§ **WORK REQUEST**
Where does the string "label" occur in the records? Copy each line that holds it.

§ **Excerpts from a dataset**
Content starts
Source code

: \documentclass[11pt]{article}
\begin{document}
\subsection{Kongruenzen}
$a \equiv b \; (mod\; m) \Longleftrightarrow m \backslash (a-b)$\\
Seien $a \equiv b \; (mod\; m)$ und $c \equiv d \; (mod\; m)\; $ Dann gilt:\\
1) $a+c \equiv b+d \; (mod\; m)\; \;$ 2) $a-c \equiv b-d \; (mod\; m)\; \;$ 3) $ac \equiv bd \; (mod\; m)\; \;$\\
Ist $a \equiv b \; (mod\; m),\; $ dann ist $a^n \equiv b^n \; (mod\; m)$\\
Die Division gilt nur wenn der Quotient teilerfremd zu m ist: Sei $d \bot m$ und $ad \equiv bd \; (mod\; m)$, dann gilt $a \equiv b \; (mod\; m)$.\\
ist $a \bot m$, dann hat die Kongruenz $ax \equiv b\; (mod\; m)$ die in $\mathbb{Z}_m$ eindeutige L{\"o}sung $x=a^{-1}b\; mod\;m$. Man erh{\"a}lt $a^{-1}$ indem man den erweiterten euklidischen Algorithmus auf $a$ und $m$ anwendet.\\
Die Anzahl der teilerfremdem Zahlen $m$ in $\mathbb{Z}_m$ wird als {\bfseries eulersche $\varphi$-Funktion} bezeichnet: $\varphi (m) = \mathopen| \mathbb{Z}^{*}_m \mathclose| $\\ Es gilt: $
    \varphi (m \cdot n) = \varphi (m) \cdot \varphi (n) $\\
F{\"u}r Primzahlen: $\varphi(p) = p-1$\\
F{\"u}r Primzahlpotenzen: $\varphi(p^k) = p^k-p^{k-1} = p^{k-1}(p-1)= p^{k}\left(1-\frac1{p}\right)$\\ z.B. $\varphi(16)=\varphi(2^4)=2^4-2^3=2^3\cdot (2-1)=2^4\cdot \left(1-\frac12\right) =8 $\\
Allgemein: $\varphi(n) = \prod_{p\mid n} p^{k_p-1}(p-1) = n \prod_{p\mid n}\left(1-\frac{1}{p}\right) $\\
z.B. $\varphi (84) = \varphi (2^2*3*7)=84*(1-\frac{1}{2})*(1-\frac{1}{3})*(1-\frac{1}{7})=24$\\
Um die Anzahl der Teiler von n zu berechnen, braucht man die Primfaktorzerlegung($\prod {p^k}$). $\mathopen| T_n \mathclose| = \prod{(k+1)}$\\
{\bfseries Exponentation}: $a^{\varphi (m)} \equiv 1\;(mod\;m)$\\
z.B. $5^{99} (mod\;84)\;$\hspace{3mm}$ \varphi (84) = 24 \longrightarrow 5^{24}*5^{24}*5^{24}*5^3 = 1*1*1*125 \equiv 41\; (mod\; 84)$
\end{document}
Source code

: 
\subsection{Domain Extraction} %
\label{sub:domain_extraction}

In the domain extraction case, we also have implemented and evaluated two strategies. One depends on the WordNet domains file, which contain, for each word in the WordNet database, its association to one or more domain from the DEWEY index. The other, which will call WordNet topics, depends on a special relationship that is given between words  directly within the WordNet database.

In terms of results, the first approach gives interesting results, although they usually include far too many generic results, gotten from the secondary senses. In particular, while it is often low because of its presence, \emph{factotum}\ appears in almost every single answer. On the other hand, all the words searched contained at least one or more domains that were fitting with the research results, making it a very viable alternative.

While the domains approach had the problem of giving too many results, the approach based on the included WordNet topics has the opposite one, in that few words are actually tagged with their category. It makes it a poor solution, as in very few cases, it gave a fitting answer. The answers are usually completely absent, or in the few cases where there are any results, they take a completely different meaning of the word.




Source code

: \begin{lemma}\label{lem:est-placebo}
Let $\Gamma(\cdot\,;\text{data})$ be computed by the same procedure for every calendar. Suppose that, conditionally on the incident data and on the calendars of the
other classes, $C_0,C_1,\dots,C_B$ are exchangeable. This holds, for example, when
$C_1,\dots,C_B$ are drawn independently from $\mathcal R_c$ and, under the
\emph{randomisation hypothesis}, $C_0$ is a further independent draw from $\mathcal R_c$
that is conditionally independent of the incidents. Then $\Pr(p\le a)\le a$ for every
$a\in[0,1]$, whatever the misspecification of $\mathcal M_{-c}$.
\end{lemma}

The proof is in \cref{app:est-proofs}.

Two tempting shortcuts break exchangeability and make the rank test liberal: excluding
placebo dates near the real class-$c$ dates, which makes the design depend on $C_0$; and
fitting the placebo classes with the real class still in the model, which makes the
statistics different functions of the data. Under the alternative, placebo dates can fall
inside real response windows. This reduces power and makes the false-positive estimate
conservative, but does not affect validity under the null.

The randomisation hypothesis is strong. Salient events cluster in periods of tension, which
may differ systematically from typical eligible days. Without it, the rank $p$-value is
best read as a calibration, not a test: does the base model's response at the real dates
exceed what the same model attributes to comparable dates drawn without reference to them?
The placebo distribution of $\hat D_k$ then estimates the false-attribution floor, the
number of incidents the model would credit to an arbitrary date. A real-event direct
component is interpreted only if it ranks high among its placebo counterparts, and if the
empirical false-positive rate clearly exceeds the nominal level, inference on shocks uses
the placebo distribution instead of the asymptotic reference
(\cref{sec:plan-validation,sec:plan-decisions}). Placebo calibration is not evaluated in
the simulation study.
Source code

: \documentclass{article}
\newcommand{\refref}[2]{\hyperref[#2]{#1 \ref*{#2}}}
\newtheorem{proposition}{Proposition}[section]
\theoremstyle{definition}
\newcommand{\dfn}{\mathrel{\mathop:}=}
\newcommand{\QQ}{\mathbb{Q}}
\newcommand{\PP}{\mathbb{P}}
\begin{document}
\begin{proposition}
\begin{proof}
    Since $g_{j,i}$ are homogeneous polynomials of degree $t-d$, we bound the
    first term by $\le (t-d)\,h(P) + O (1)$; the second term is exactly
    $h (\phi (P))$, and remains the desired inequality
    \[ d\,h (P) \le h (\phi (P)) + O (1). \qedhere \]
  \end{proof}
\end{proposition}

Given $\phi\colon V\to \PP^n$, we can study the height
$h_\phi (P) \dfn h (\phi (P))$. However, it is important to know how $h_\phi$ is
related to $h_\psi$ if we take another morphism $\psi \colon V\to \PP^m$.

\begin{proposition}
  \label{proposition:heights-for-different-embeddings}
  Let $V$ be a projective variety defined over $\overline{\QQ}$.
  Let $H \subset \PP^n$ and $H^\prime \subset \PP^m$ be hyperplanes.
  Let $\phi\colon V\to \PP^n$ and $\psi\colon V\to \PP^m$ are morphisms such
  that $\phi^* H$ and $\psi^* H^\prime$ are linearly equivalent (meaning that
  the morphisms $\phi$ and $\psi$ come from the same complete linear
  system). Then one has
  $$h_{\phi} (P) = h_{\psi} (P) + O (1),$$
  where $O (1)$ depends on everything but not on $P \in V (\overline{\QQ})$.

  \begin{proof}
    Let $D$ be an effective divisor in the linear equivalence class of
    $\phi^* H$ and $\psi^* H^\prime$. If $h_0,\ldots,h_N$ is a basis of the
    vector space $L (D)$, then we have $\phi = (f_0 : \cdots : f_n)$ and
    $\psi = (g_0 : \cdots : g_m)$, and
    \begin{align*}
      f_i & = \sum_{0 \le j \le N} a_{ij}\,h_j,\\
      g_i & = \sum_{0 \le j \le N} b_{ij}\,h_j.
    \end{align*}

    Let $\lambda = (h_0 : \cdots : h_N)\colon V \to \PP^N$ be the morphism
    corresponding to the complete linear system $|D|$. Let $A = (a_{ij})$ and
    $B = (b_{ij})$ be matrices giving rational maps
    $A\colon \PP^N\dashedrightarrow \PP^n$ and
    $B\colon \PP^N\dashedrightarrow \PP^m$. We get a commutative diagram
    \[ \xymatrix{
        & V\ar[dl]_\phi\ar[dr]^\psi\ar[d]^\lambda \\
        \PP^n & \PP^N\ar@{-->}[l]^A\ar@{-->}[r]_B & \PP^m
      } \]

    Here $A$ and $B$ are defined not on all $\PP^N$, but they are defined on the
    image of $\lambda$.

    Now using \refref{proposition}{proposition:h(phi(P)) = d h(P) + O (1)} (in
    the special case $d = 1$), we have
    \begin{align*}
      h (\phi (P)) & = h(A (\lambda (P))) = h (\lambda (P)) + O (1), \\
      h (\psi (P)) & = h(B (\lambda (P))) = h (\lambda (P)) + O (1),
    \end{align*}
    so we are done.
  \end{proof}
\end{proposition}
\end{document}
Content ends
§ **REPLY TO THE EXERCISE**
\label{sub:domain_extraction}
: \begin{lemma}\label{lem:est-placebo}
  \label{proposition:heights-for-different-embeddings}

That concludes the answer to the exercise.